Das Frauenbild der Gesellschaft hat sich verändert, die Aufgaben sind geblieben. Die eigene Initiative und Wertschätzung sind damals wie heute ein Thema - diese Elemente wollen immer wieder neu entdeckt werden. Jede Zeit hat ihre Herausforderungen, und Frauen sind mit dem, was sie tun und denken, oft ein Spiegel davon. So spiegelte der Jahresbericht das Vereinsjahr 2003 und zeigte die Frauen etwa beim Basteln für den Basar, bei jahreszeitlichen Einsätzen für die Pfarrei, in selbst gestalteten Gottesdiensten oder auf Besuchstour. Elfi Huggler dankte allen, die der Frauengemeinschaft angehören, die mitmachen, mithelfen oder mitleiten. Hedy Joos präsentierte eine Rechnung, die mit einem kleinen Vorschlag abgeschlossen und von den 125 Anwesenden genehmigt wurde. Heidi Hagios berichtete über den Rotkreuzfahrdienst, verdankte zehn Jahre dauernde Einsätze und konnte neue Fahrerinnen und Fahrer vorstellen.

Vorstandswechsel steht an

Die Statuten regeln den Einsatz im Vorstand. So wurde Margrit Brütsch nach sechs Jahren engagierter und verlässlicher Mitarbeit im Team mit grossem Applaus verabschiedet. Für sie neu in den Vorstand gewählt wurde Monica Calonder. Elfi Huggler wies darauf hin, dass im nächsten Jahr ein grosser Vorstandswechsel anstehe und rief deshalb alle auf, sich ein Engagement zu überlegen und sich zu melden. Dass Humor, Spass und Fantasie auch dazugehören, bewiesen die Vorstandsfrauen mit einem musikalischen Quiz, das zum munteren Singen einlud.

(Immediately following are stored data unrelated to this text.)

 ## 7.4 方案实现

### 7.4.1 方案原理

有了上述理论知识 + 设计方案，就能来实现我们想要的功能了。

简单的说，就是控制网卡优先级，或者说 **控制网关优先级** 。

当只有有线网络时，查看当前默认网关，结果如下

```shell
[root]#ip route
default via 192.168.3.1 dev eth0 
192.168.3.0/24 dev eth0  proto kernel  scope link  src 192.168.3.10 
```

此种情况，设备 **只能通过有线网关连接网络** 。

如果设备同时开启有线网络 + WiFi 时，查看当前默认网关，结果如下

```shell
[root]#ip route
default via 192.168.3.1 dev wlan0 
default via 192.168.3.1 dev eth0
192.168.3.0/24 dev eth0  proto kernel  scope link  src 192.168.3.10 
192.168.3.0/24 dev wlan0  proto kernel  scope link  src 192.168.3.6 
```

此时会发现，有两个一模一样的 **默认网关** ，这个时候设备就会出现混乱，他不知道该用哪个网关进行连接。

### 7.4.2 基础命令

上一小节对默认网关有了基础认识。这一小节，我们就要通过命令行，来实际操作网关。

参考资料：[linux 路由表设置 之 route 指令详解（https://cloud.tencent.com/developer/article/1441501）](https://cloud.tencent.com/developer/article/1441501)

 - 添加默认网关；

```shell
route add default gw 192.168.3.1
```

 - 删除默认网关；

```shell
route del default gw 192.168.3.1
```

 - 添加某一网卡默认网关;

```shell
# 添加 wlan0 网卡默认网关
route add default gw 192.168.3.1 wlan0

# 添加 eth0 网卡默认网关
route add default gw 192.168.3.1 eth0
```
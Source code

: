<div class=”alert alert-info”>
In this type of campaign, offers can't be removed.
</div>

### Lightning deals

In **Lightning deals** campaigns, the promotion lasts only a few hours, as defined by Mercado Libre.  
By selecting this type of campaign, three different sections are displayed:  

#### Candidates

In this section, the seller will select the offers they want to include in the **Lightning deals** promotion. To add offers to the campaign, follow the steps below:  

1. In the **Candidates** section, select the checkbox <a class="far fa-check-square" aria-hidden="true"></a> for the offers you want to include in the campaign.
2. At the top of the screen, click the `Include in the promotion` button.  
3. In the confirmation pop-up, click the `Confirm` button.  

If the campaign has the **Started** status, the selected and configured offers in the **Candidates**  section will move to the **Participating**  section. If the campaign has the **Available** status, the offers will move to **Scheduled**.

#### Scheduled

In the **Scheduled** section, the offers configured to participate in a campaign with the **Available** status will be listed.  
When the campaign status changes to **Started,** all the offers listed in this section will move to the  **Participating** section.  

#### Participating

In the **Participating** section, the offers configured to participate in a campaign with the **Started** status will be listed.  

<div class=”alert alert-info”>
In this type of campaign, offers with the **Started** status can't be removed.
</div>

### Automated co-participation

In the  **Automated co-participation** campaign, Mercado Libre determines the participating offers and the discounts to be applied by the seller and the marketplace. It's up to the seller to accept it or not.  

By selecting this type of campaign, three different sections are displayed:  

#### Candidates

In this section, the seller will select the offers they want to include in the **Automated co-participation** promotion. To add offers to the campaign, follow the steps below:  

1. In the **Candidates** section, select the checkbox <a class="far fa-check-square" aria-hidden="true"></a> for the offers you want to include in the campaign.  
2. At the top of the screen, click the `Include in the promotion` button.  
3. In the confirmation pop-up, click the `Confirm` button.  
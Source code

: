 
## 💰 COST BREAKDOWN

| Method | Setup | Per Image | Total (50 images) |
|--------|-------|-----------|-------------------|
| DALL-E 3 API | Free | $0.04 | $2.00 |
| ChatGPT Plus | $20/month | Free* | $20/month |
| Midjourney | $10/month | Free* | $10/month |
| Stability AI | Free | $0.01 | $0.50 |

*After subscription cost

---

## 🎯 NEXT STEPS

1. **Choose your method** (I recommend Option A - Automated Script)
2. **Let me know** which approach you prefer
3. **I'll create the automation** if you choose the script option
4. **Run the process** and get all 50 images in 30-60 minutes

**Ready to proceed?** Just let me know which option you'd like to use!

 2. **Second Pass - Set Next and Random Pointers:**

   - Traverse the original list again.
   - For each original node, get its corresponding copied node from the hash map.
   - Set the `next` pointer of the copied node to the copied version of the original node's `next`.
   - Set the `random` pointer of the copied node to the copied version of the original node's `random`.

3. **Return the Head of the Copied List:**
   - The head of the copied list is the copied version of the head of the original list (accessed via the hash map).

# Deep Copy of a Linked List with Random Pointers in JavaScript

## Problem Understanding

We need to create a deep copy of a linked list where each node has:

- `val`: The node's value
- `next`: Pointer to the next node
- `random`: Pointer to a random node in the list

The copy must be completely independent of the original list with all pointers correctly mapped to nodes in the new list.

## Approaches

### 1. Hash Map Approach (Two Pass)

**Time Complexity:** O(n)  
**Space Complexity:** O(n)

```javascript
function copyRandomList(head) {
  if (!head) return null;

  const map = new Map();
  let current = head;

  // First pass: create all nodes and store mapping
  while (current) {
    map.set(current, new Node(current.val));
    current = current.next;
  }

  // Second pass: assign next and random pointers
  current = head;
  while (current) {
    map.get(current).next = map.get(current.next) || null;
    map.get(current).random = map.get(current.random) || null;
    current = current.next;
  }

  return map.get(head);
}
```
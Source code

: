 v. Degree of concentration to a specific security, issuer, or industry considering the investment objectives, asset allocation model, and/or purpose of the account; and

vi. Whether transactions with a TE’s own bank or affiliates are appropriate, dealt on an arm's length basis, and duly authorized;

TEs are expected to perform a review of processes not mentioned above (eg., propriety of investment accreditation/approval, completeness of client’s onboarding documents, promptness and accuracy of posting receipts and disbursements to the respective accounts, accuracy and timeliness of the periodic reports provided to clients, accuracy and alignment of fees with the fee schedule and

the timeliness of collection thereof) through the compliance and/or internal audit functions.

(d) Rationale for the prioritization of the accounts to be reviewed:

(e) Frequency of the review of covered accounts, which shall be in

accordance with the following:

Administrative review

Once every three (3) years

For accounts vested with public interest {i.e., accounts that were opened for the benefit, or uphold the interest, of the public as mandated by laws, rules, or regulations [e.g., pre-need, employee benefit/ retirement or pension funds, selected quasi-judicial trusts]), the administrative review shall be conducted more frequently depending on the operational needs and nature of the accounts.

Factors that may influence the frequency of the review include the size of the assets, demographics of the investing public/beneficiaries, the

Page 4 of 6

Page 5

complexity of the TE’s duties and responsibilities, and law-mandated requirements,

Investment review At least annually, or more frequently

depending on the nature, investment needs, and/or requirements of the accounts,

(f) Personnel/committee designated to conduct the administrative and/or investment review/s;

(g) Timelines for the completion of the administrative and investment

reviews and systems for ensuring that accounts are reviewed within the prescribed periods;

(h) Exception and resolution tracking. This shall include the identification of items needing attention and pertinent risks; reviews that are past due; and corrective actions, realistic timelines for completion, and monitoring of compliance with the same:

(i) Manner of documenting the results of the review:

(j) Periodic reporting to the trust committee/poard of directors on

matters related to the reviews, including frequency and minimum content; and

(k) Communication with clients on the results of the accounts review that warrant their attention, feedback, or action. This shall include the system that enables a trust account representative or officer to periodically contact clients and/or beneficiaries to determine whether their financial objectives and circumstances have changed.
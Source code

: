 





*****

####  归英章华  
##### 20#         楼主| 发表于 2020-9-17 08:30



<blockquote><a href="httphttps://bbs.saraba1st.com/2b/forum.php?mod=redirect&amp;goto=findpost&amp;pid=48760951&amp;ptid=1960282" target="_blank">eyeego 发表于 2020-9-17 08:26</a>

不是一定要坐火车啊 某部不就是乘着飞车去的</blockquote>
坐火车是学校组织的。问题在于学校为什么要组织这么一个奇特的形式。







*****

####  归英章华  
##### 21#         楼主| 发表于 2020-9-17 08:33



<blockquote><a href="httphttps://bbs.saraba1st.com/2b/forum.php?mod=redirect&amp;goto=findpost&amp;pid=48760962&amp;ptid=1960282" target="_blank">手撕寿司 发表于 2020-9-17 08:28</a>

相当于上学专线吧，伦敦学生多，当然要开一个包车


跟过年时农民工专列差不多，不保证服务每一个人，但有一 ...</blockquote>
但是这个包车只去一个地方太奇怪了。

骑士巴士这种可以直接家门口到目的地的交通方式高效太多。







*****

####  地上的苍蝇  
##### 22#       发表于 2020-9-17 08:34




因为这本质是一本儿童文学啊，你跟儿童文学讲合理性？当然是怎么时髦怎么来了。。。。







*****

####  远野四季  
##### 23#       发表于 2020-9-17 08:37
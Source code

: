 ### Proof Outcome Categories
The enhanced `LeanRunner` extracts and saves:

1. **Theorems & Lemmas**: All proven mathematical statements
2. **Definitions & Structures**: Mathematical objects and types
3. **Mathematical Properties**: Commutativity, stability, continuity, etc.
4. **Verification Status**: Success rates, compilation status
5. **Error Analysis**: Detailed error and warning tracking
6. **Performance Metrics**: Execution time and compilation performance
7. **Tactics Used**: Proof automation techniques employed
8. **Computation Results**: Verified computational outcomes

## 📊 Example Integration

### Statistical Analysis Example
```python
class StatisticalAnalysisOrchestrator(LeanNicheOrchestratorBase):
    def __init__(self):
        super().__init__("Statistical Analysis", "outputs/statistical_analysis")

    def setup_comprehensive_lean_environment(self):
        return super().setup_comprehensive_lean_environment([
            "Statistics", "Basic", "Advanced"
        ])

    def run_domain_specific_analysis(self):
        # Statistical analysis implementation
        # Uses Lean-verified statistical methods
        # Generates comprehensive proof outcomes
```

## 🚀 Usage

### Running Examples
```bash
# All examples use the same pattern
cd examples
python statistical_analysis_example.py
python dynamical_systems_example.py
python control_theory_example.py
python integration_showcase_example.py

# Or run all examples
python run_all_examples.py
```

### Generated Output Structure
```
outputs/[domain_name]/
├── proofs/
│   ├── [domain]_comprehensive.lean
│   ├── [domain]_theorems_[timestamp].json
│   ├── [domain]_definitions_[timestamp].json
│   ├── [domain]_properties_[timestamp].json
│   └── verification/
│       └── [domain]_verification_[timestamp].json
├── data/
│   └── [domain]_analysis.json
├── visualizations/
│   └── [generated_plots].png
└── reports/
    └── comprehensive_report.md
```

Zweimal im Monat Kinderhort

Weiter wurden das neue Jahresprogramm vorgestellt und Neuerungen bekannt gegeben. Zum Beispiel werden immer am zweiten und vierten Dienstag des Monats nachmittags im Pfarreiheim von erfahrenen Frauen Kinder gehütet - der Startschuss fällt am 27. Januar. Zukunftsgerichtet setzt sich der schweizerische Dachverband, der katholische Frauenbund, ein. Präses Toni Bühlmann wies darauf hin, dass dieser mit rund 250 000 Frauen schweizweit der grösste konfessionelle Verein sei und sich für ethische und politische Frauen- und Familienanliegen engagiere. Mit dem Solidaritätsfonds und dem Elisabethenwerk werde sinnvolle Basishilfe geleistet, um Müttern und Kindern in sozial schwierigen Verhältnissen eine Zukunft zu geben.